Ummmmmm…no. We did not CLAIM THIS MOON FOR AMERICA. We “came in peace for all mankind.”

Anyway, you get the idea.

10 thoughts on “Why Haven’t We Built Cities In Space?”

  1. As an Australian, you should have claimed the moon for America.
    It would have provided an incentive to HOLD ON TO IT.
    i.e. colonise it.

    1. What you are saying, and I believe it to be absolutely true, is the only thing holding us back is ideology.

      Had we claimed the moon other would have fought that claim which would have been a good and healthy thing. It would not have been fought by military confrontation because the moon wasn’t (and still isn’t) valuable enough. It would have been fought in two ways. Legal arguments would be made, not resolving much. Second, other nation would have made their own claims by planting flags and not just on the moon.

      Not being imperialists made space worthless. It’s always been about ideology… but going forward nothing stops people from making individual claims by possession which would have greater force of law than all the debates here on earth. Making space valuable is a fight for the future of humanity. It is THE good fight.

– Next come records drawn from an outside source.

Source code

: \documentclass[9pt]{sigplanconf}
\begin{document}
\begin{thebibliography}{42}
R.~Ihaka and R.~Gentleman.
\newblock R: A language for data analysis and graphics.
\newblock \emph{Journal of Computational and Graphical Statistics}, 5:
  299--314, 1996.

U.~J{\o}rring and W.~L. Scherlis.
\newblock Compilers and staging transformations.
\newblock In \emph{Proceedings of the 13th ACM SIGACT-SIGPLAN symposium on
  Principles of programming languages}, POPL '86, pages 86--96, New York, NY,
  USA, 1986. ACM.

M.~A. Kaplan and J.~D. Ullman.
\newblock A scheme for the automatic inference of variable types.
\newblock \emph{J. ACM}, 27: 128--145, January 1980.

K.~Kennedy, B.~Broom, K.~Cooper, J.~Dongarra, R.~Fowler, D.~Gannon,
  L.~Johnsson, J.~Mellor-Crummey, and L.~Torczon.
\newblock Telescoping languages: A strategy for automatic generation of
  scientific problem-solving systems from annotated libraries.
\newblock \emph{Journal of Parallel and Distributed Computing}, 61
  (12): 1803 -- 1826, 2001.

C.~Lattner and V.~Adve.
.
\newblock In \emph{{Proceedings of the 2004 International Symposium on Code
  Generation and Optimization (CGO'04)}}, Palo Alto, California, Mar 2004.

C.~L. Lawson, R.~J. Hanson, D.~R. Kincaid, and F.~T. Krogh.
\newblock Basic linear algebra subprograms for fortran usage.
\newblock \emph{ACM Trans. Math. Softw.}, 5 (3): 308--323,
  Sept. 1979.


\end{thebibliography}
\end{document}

  2. Waldman is one of those folks who’s not shy about going out there and blustering on things she knows little or nothing about – then moving on to the next item, unencumbered by any embarrassment. I saw signs of it at NewSpace last year, and this multiplies my conviction about her a hundred-fold.

    Bleh.

  3. We won’t have cities in space until we start having babies in space. That means staying there one hell of a lot longer than we are now, and going up there not for a single mission but for a lifetime.

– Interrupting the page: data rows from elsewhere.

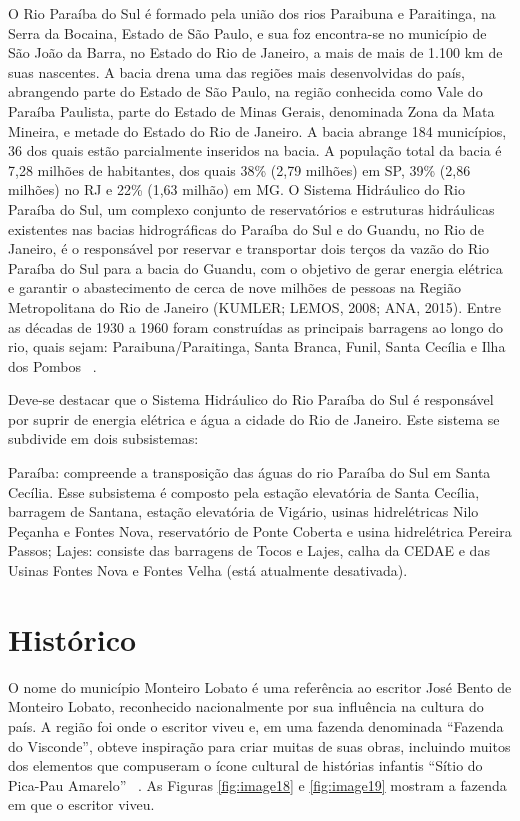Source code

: O Rio Paraíba do Sul é formado pela união dos rios Paraibuna e Paraitinga, na Serra da Bocaina, Estado de São Paulo, e sua foz encontra-se no município de São João da Barra, no Estado do Rio de Janeiro, a mais de mais de 1.100 km de suas nascentes. A bacia drena uma das regiões mais desenvolvidas do país, abrangendo parte do Estado de São Paulo, na região conhecida como Vale do Paraíba Paulista, parte do Estado de Minas Gerais, denominada Zona da Mata Mineira, e metade do Estado do Rio de Janeiro. A bacia abrange 184 municípios, 36 dos quais estão parcialmente inseridos na bacia. A população  total da bacia é 7,28 milhões de habitantes, dos quais 38\% (2,79 milhões) em SP, 39\% (2,86 milhões) no RJ e 22\% (1,63 milhão) em MG. O Sistema Hidráulico do Rio Paraíba do Sul, um complexo conjunto de reservatórios e estruturas hidráulicas existentes nas bacias hidrográficas do Paraíba do Sul e do Guandu, no Rio de Janeiro, é o responsável por reservar e transportar dois terços da vazão do Rio Paraíba do Sul para a bacia do Guandu, com o objetivo de gerar energia elétrica e garantir o abastecimento de cerca de nove milhões de pessoas na Região Metropolitana do Rio de Janeiro (KUMLER; LEMOS, 2008; ANA, 2015). Entre as décadas de 1930 a 1960 foram construídas as principais barragens ao longo do rio, quais sejam: Paraibuna/Paraitinga, Santa Branca, Funil, Santa Cecília e Ilha dos Pombos ~\cite{ANA2017}.

Deve-se destacar que o Sistema Hidráulico do Rio Paraíba do Sul é responsável por suprir de energia elétrica e água a cidade do Rio de Janeiro. Este sistema se subdivide em dois subsistemas:

Paraíba: compreende a transposição das águas do rio Paraíba do Sul em Santa Cecília. Esse subsistema é composto pela estação elevatória de Santa Cecília, barragem de Santana, estação elevatória de Vigário, usinas hidrelétricas Nilo Peçanha e Fontes Nova, reservatório de Ponte Coberta e usina hidrelétrica Pereira Passos;
Lajes: consiste das barragens de Tocos e Lajes, calha da CEDAE e das Usinas Fontes Nova e Fontes Velha (está atualmente desativada).

\section{Histórico}

O nome do município Monteiro Lobato é uma referência ao escritor José Bento de Monteiro Lobato, reconhecido nacionalmente por sua influência na cultura do país. A região foi onde o escritor viveu e, em uma fazenda denominada “Fazenda do Visconde”, obteve inspiração para criar muitas de suas obras, incluindo muitos dos elementos que compuseram o ícone cultural de histórias infantis “Sítio do Pica-Pau Amarelo” ~\cite{squeff2003origem,IBGE2010}. As Figuras \ref{fig:image18} e \ref{fig:image19} mostram a fazenda em que o escritor viveu.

    1. If a community similar to McMurdo Station were created in space, you might call it a city, even if there is a zero birth rate just as there is in McMurdo. (Vatican City is an alternative vision of a city without births…) Aircraft carriers have no children aboard at all, and carry up to 6,000 – I wonder if you’d call an carrier-sized space station a city?

      Generally, I would think that cheap fast transportation and an economic rationale for a city would make even a very large childless city possible, on Earth or in space.

      1. Apparently Florida hosts the world’s largest retirement community – the Villages – with 100,000 people, which sounds rather city-sized, and it is fun to imagine a space-based version.

  4. I don’t know how anyone could look at the current state of the industry and then say we are not in a space race. Maybe there are some pedantic hang ups over word choice but we are taking part in a global competition.

    Are we ahead? Sure but what puts us in the lead isn’t time, certainly not that we did something half a century ago. What we can do doesn’t put us ahead either. What we are doing puts us in the front.

    When judging status based on current activities, our lead is incredibly small and could change unexpectedly. There is no room for complacency or resting on laurels earned by people long retired.

    And if anyone thinks we are not competing with China and that they pose no threat, may I direct you to the OPM hack and dozens of other like it. China is competing with us on the most important terms, ignoring it doesn’t take us out of the game.

    1. And if anyone thinks we are not competing with China and that they pose no threat

      I didn’t say they pose no threat. I just see no threat that they are going to have cities in space any time soon.